• [Your goal]:
Look through the entries below and copy exactly the part that begins with the line containing "Epoch 00488: acc did not improve" and ends with the line containing "una Rete di". Do not copy the pictures.

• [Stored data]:

════════════════════

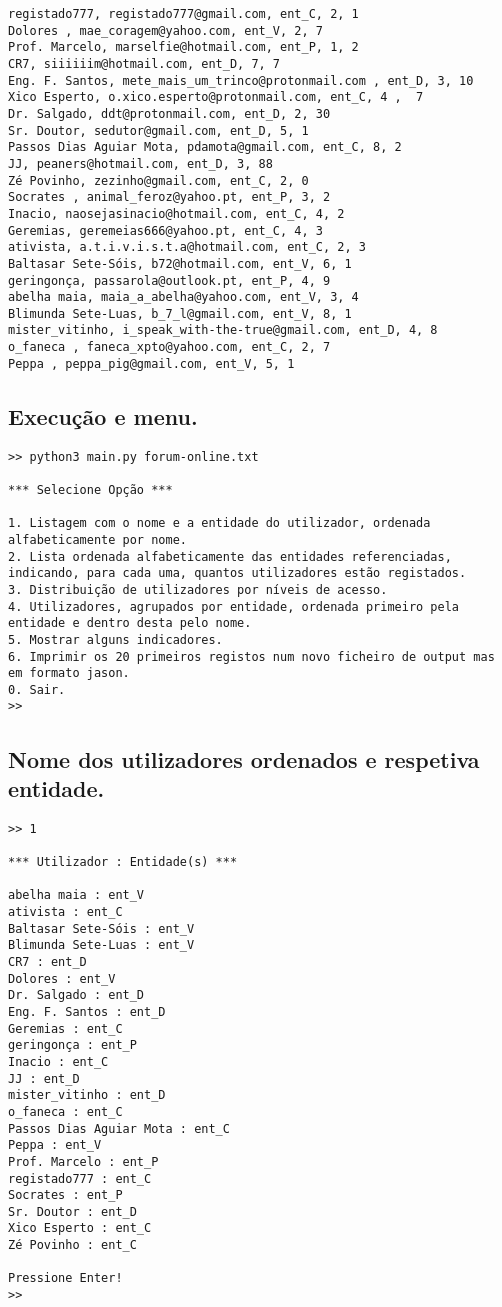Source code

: \documentclass[11pt,a4paper]{report}%
\begin{document}
\begin{verbatim}
registado777, registado777@gmail.com, ent_C, 2, 1
Dolores , mae_coragem@yahoo.com, ent_V, 2, 7
Prof. Marcelo, marselfie@hotmail.com, ent_P, 1, 2
CR7, siiiiiim@hotmail.com, ent_D, 7, 7
Eng. F. Santos, mete_mais_um_trinco@protonmail.com , ent_D, 3, 10
Xico Esperto, o.xico.esperto@protonmail.com, ent_C, 4 ,  7
Dr. Salgado, ddt@protonmail.com, ent_D, 2, 30
Sr. Doutor, sedutor@gmail.com, ent_D, 5, 1
Passos Dias Aguiar Mota, pdamota@gmail.com, ent_C, 8, 2
JJ, peaners@hotmail.com, ent_D, 3, 88
Zé Povinho, zezinho@gmail.com, ent_C, 2, 0
Socrates , animal_feroz@yahoo.pt, ent_P, 3, 2
Inacio, naosejasinacio@hotmail.com, ent_C, 4, 2
Geremias, geremeias666@yahoo.pt, ent_C, 4, 3
ativista, a.t.i.v.i.s.t.a@hotmail.com, ent_C, 2, 3
Baltasar Sete-Sóis, b72@hotmail.com, ent_V, 6, 1
geringonça, passarola@outlook.pt, ent_P, 4, 9
abelha maia, maia_a_abelha@yahoo.com, ent_V, 3, 4
Blimunda Sete-Luas, b_7_l@gmail.com, ent_V, 8, 1
mister_vitinho, i_speak_with-the-true@gmail.com, ent_D, 4, 8
o_faneca , faneca_xpto@yahoo.com, ent_C, 2, 7
Peppa , peppa_pig@gmail.com, ent_V, 5, 1 
\end{verbatim}


\subsection{Execução e menu.}
\begin{scriptsize}
\begin{verbatim}
>> python3 main.py forum-online.txt

*** Selecione Opção ***

1. Listagem com o nome e a entidade do utilizador, ordenada alfabeticamente por nome.
2. Lista ordenada alfabeticamente das entidades referenciadas, indicando, para cada uma, quantos utilizadores estão registados.
3. Distribuição de utilizadores por níveis de acesso.
4. Utilizadores, agrupados por entidade, ordenada primeiro pela entidade e dentro desta pelo nome.
5. Mostrar alguns indicadores.
6. Imprimir os 20 primeiros registos num novo ficheiro de output mas em formato jason.
0. Sair.
>> 
\end{verbatim}
\end{scriptsize}

\subsection{Nome dos utilizadores ordenados e respetiva entidade.}

\begin{verbatim}
>> 1

*** Utilizador : Entidade(s) ***

abelha maia : ent_V
ativista : ent_C
Baltasar Sete-Sóis : ent_V
Blimunda Sete-Luas : ent_V
CR7 : ent_D
Dolores : ent_V
Dr. Salgado : ent_D
Eng. F. Santos : ent_D
Geremias : ent_C
geringonça : ent_P
Inacio : ent_C
JJ : ent_D
mister_vitinho : ent_D
o_faneca : ent_C
Passos Dias Aguiar Mota : ent_C
Peppa : ent_V
Prof. Marcelo : ent_P
registado777 : ent_C
Socrates : ent_P
Sr. Doutor : ent_D
Xico Esperto : ent_C
Zé Povinho : ent_C

Pressione Enter!
>> 
\end{verbatim}
\end{document}

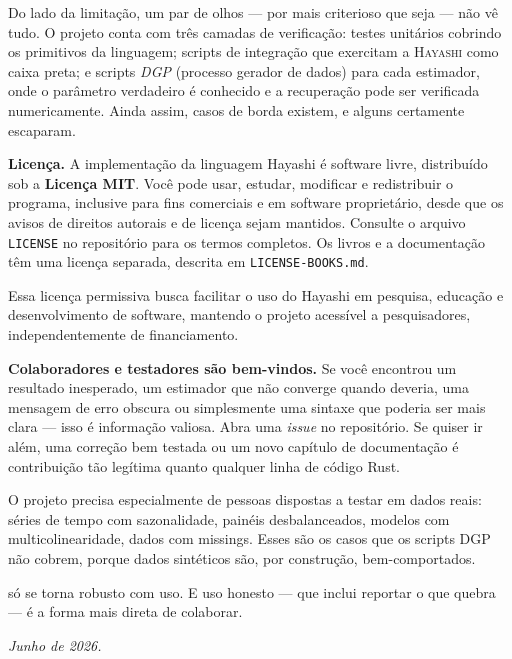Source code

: Do lado da limitação, um par de olhos — por mais criterioso que seja — não vê tudo.
O projeto conta com três camadas de verificação: testes unitários cobrindo os
primitivos da linguagem; scripts de integração que exercitam a \textsc{Hayashi} como
caixa preta; e scripts \textit{DGP} (processo gerador de dados) para cada estimador,
onde o parâmetro verdadeiro é conhecido e a recuperação pode ser verificada
numericamente. Ainda assim, casos de borda existem, e alguns certamente escaparam.

\bigskip

\noindent\textbf{Licença.} A implementação da linguagem Hayashi é software livre,
distribuído sob a \textbf{Licença MIT}. Você pode usar, estudar, modificar e
redistribuir o programa, inclusive para fins comerciais e em software proprietário,
desde que os avisos de direitos autorais e de licença sejam mantidos. Consulte o
arquivo \texttt{LICENSE} no repositório para os termos completos. Os livros e a
documentação têm uma licença separada, descrita em \texttt{LICENSE-BOOKS.md}.

Essa licença permissiva busca facilitar o uso do Hayashi em pesquisa, educação e
desenvolvimento de software, mantendo o projeto acessível a pesquisadores,
independentemente de financiamento.

\bigskip

\noindent\textbf{Colaboradores e testadores são bem-vindos.} Se você encontrou um
resultado inesperado, um estimador que não converge quando deveria, uma mensagem de
erro obscura ou simplesmente uma sintaxe que poderia ser mais clara — isso é
informação valiosa. Abra uma \textit{issue} no repositório. Se quiser ir além, uma
correção bem testada ou um novo capítulo de documentação é contribuição tão legítima
quanto qualquer linha de código Rust.

O projeto precisa especialmente de pessoas dispostas a testar \hayashi{} em dados
reais: séries de tempo com sazonalidade, painéis desbalanceados, modelos com
multicolinearidade, dados com missings. Esses são os casos que os scripts DGP não
cobrem, porque dados sintéticos são, por construção, bem-comportados.

\hayashi{} só se torna robusto com uso. E uso honesto — que inclui reportar o que
quebra — é a forma mais direta de colaborar.

\bigskip

\noindent\textit{Junho de 2026.}
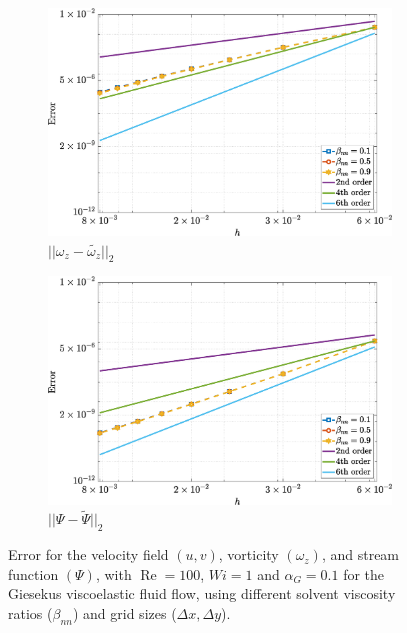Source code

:\documentclass[preprint, 12pt]{elsarticle}
\begin{document}
\begin{figure}[H]
\begin{subfigure}[b]{.46\textwidth}
        \includegraphics[width=\textwidth]{NormErr_2nd_Re_100_Wi_1_epsilon_0_xi_0_alphaG_0.1_Dt_1e-06_at_0.05_tipsim_1_MMS_12_Wz.eps}
        \caption{$||\omega_{z} - \widetilde{\omega_{z}}||_{2}$}
        \label{error_wz_2nd_Case1_giesekus_alphaG_0.1}
    \end{subfigure}
    \qquad
    \begin{subfigure}[b]{.46\textwidth}
        \includegraphics[width=\textwidth]{NormErr_2nd_Re_100_Wi_1_epsilon_0_xi_0_alphaG_0.1_Dt_1e-06_at_0.05_tipsim_1_MMS_12_Psi.eps}
        \caption{$||\Psi - \widetilde{\Psi}||_{2}$}
        \label{error_psi_2nd_Case1_oldorydbgiesekus_alphaG_0.1}
    \end{subfigure}
    \vspace{0.02cm}
    \caption{Error for the velocity field $({u},{v})$, vorticity $({\omega_{z}})$, and stream function $({\Psi})$, with $\operatorname{Re}=100$, $Wi=1$ and $\alpha_G=0.1$ for the Giesekus viscoelastic fluid flow, using different solvent viscosity ratios ($\beta_{nn}$) and grid sizes ($\Delta x, \Delta y$).\label{fig_Giesekus_error011}}
\end{figure}
\end{document}
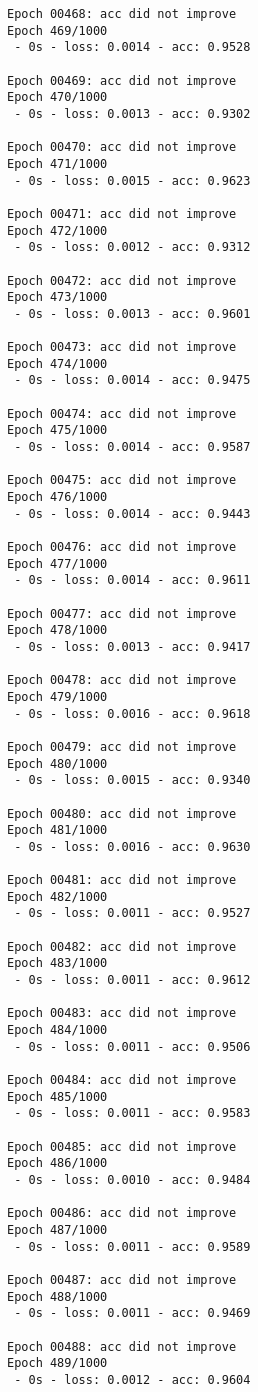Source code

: \documentclass[11pt]{article}
\begin{document}
\begin{Verbatim}[commandchars=\\\{\}]
Epoch 00468: acc did not improve
Epoch 469/1000
 - 0s - loss: 0.0014 - acc: 0.9528

Epoch 00469: acc did not improve
Epoch 470/1000
 - 0s - loss: 0.0013 - acc: 0.9302

Epoch 00470: acc did not improve
Epoch 471/1000
 - 0s - loss: 0.0015 - acc: 0.9623

Epoch 00471: acc did not improve
Epoch 472/1000
 - 0s - loss: 0.0012 - acc: 0.9312

Epoch 00472: acc did not improve
Epoch 473/1000
 - 0s - loss: 0.0013 - acc: 0.9601

Epoch 00473: acc did not improve
Epoch 474/1000
 - 0s - loss: 0.0014 - acc: 0.9475

Epoch 00474: acc did not improve
Epoch 475/1000
 - 0s - loss: 0.0014 - acc: 0.9587

Epoch 00475: acc did not improve
Epoch 476/1000
 - 0s - loss: 0.0014 - acc: 0.9443

Epoch 00476: acc did not improve
Epoch 477/1000
 - 0s - loss: 0.0014 - acc: 0.9611

Epoch 00477: acc did not improve
Epoch 478/1000
 - 0s - loss: 0.0013 - acc: 0.9417

Epoch 00478: acc did not improve
Epoch 479/1000
 - 0s - loss: 0.0016 - acc: 0.9618

Epoch 00479: acc did not improve
Epoch 480/1000
 - 0s - loss: 0.0015 - acc: 0.9340

Epoch 00480: acc did not improve
Epoch 481/1000
 - 0s - loss: 0.0016 - acc: 0.9630

Epoch 00481: acc did not improve
Epoch 482/1000
 - 0s - loss: 0.0011 - acc: 0.9527

Epoch 00482: acc did not improve
Epoch 483/1000
 - 0s - loss: 0.0011 - acc: 0.9612

Epoch 00483: acc did not improve
Epoch 484/1000
 - 0s - loss: 0.0011 - acc: 0.9506

Epoch 00484: acc did not improve
Epoch 485/1000
 - 0s - loss: 0.0011 - acc: 0.9583

Epoch 00485: acc did not improve
Epoch 486/1000
 - 0s - loss: 0.0010 - acc: 0.9484

Epoch 00486: acc did not improve
Epoch 487/1000
 - 0s - loss: 0.0011 - acc: 0.9589

Epoch 00487: acc did not improve
Epoch 488/1000
 - 0s - loss: 0.0011 - acc: 0.9469

Epoch 00488: acc did not improve
Epoch 489/1000
 - 0s - loss: 0.0012 - acc: 0.9604


\end{Verbatim}
\end{document}
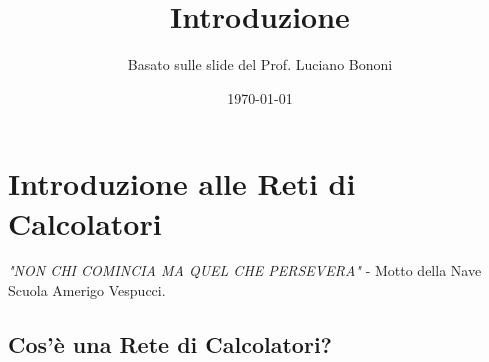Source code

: 

\title{Introduzione}
\author{Basato sulle slide del Prof. Luciano Bononi}
\date{\today}



\maketitle
\tableofcontents
\newpage

\section{Introduzione alle Reti di Calcolatori}

\textit{"NON CHI COMINCIA MA QUEL CHE PERSEVERA"} - Motto della Nave Scuola Amerigo Vespucci.

\subsection{Cos'è una Rete di Calcolatori?}
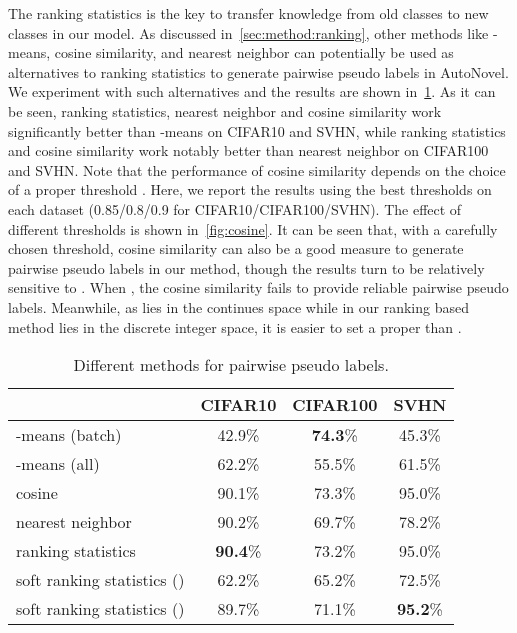 The ranking statistics is the key to transfer knowledge from old classes to new classes in our model.
As discussed in~\cref{sec:method:ranking}, other methods like -means, cosine similarity, and nearest neighbor can potentially be used as alternatives to ranking statistics to generate pairwise pseudo labels in AutoNovel.
We experiment with such alternatives and the results are shown in~\cref{tab:diff_pairwise}.
As it can be seen, ranking statistics, nearest neighbor and cosine similarity work significantly better than -means on CIFAR10 and SVHN, while ranking statistics and cosine similarity work notably better than nearest neighbor on CIFAR100 and SVHN.
Note that the performance of cosine similarity depends on the choice of a proper threshold .
Here, we report the results using the best thresholds on each dataset (0.85/0.8/0.9 for CIFAR10/CIFAR100/SVHN).
The effect of different thresholds is shown in~\cref{fig:cosine}.
It can be seen that, with a carefully chosen threshold, cosine similarity can also be a good measure to generate pairwise pseudo labels in our method, though the results turn to be relatively sensitive to .
When , the cosine similarity fails to provide reliable pairwise pseudo labels.
Meanwhile, as  lies in the continues space while  in our ranking based method lies in the discrete integer space, it is easier to set a proper  than .

\begin{table}[h!]
\centering
\footnotesize
\caption{Different methods for pairwise pseudo labels.}\label{tab:diff_pairwise}
\begin{tabular}{lccc}
\toprule{}
& CIFAR10 & CIFAR100 & SVHN  \\
\midrule
-means (batch) &42.9\%  &\textbf{74.3}\% &45.3\% \\
-means (all) &62.2\%  &55.5\% &61.5\% \\
cosine & 90.1\% &73.3\% & 95.0\% \\
nearest neighbor & 90.2\% &69.7\% & 78.2\% \\
ranking statistics & \textbf{90.4}\%  &73.2\% & 95.0\% \\
\midrule
soft ranking statistics () & 62.2\%  &65.2\% & 72.5\% \\
soft ranking statistics ()& 89.7\%  &71.1\% & \textbf{95.2}\% \\
\bottomrule
\end{tabular}
\end{table}

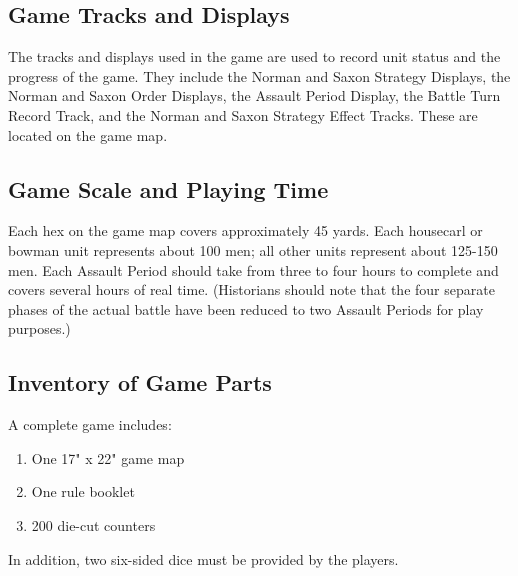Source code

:\subsection{Game Tracks and Displays}

The tracks and displays used in the game are used to record unit status and the progress of the game. They include the Norman and Saxon Strategy Displays, the Norman and Saxon Order Displays, the Assault Period Display, the Battle Turn Record Track, and the Norman and Saxon Strategy Effect Tracks. These are located on the game map.

\subsection{Game Scale and Playing Time}

Each hex on the game map covers approximately 45 yards. Each housecarl or bowman unit represents about 100 men; all other units represent about 125-150 men. Each Assault Period should take from three to four hours to complete and covers several hours of real time. (Historians should note that the four separate phases of the actual battle have been reduced to two Assault Periods for play purposes.)

\subsection{Inventory of Game Parts}

A complete game includes:

\begin{enumerate}[label=*]
    \item One 17" x 22" game map
    \item One rule booklet
    \item 200 die-cut counters
\end{enumerate}

In addition, two six-sided dice must be provided by the players.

════════════════════

• [Answer to the problem]:
Epoch 00488: acc did not improve
Epoch 489/1000
 - 0s - loss: 0.0012 - acc: 0.9604


\end{Verbatim}
\end{document}
Source code

: 

\title{Introduzione}
\author{Basato sulle slide del Prof. Luciano Bononi}
\date{\today}



\maketitle
\tableofcontents
\newpage

\section{Introduzione alle Reti di Calcolatori}

\textit{"NON CHI COMINCIA MA QUEL CHE PERSEVERA"} - Motto della Nave Scuola Amerigo Vespucci.

\subsection{Cos'è una Rete di Calcolatori?}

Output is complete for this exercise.